SOA Metadata Repository - SOA Registry - Metadata Repository - This all sounds very confusing
September 15, 2006 7:17 PM
Filed Under: Metadata Data Integration SOA
The notion of metadata management is becoming more critical with the loosely coupled nature of SOA. As more and more data services are created based on various information sources, metadata centric visibility tying data services to their associated information sources participating in Data Integration techniques will become critical.
First let me state my definition of these various terms:
a) Metadata Repository - A central/federated server where metadata (Models) and Meta models for various elements in an IT shop get persisted for common usage, versioning and lifecycle. These could include models of Customer Table for a database, Customer Update Service for SOA, Federated View of Customer targeted from multiple data sources.

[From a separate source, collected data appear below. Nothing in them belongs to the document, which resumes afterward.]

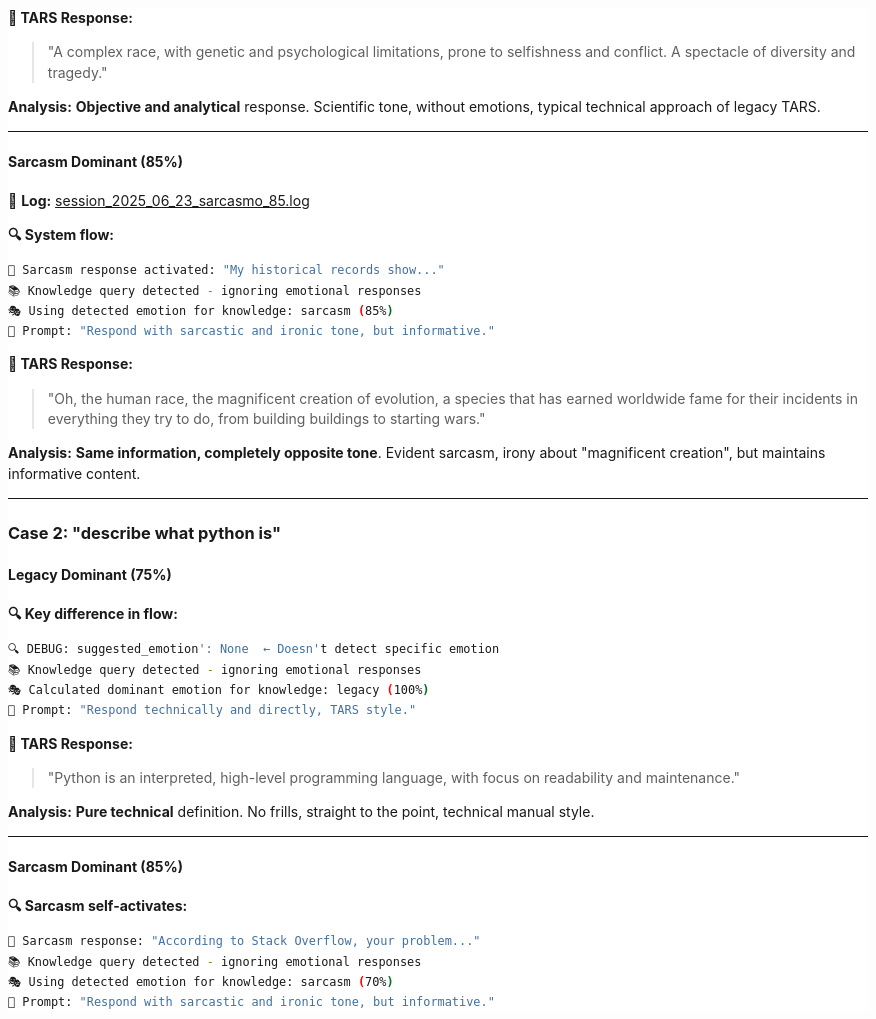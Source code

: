**💬 TARS Response:**

> "A complex race, with genetic and psychological limitations, prone to selfishness and conflict. A spectacle of diversity and tragedy."

**Analysis:** **Objective and analytical** response. Scientific tone, without emotions, typical technical approach of legacy TARS.

---
#### Sarcasm Dominant (85%)

📄 **Log:** [session_2025_06_23_sarcasmo_85.log](/logs/session_2025_06_23_sarcasmo_85.log)

**🔍 System flow:**

```bash
💬 Sarcasm response activated: "My historical records show..."
📚 Knowledge query detected - ignoring emotional responses
🎭 Using detected emotion for knowledge: sarcasm (85%)
📝 Prompt: "Respond with sarcastic and ironic tone, but informative."
```

**💬 TARS Response:**

> "Oh, the human race, the magnificent creation of evolution, a species that has earned worldwide fame for their incidents in everything they try to do, from building buildings to starting wars."

**Analysis:** **Same information, completely opposite tone**. Evident sarcasm, irony about "magnificent creation", but maintains informative content.

---
### Case 2: "describe what python is"

#### Legacy Dominant (75%)

**🔍 Key difference in flow:**

```bash
🔍 DEBUG: suggested_emotion': None  ← Doesn't detect specific emotion
📚 Knowledge query detected - ignoring emotional responses
🎭 Calculated dominant emotion for knowledge: legacy (100%)
📝 Prompt: "Respond technically and directly, TARS style."
```

**💬 TARS Response:**

> "Python is an interpreted, high-level programming language, with focus on readability and maintenance."

**Analysis:** **Pure technical** definition. No frills, straight to the point, technical manual style.

---
#### Sarcasm Dominant (85%)

**🔍 Sarcasm self-activates:**

```bash
💬 Sarcasm response: "According to Stack Overflow, your problem..."
📚 Knowledge query detected - ignoring emotional responses
🎭 Using detected emotion for knowledge: sarcasm (70%)
📝 Prompt: "Respond with sarcastic and ironic tone, but informative."
```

b) SOA Metadata Repository - A natural extension of Metadata Repository where one type of Models/MetaModels being stored corresponds to SOA artifacts in the various applications.
These include the model of the Services and their relationship to existing models like databases, etc.
c) SOA Registry - A catalogue of services available for usage both in public and private scenarios. This can be driven by the models stored in the SOA Metadata Repository and the Metadata Repository could be the storage for associated WSDL, etc.
As SOA becomes more mainstream, I think that SOA metadata repository will become the same as the traditional metadata repository and will become a part of enterprise's metadata management strategy.
To clarify this let me use a concrete example. In a current enterprise IT environment, Customer information resides in a) Sales database and b) Marketing database. So for a Customer Data Integration Scenario, a report needs to be generated based on data integrated from these multiple data sources. So a data service providing integrated customer data will be leveraged by the report developer to create the report.
First step in the process would be that a Data Service Architect would define the Service Model for "Customer Information" Service
-Service
- Interface
- Operation
- GetCustomerInformation.
Once a model of the Service is defined, this is persisted in the metadata repository and published into the Service registry. The service definition could also be generated and published into the repository if WSDL or other definition mechanism are needed.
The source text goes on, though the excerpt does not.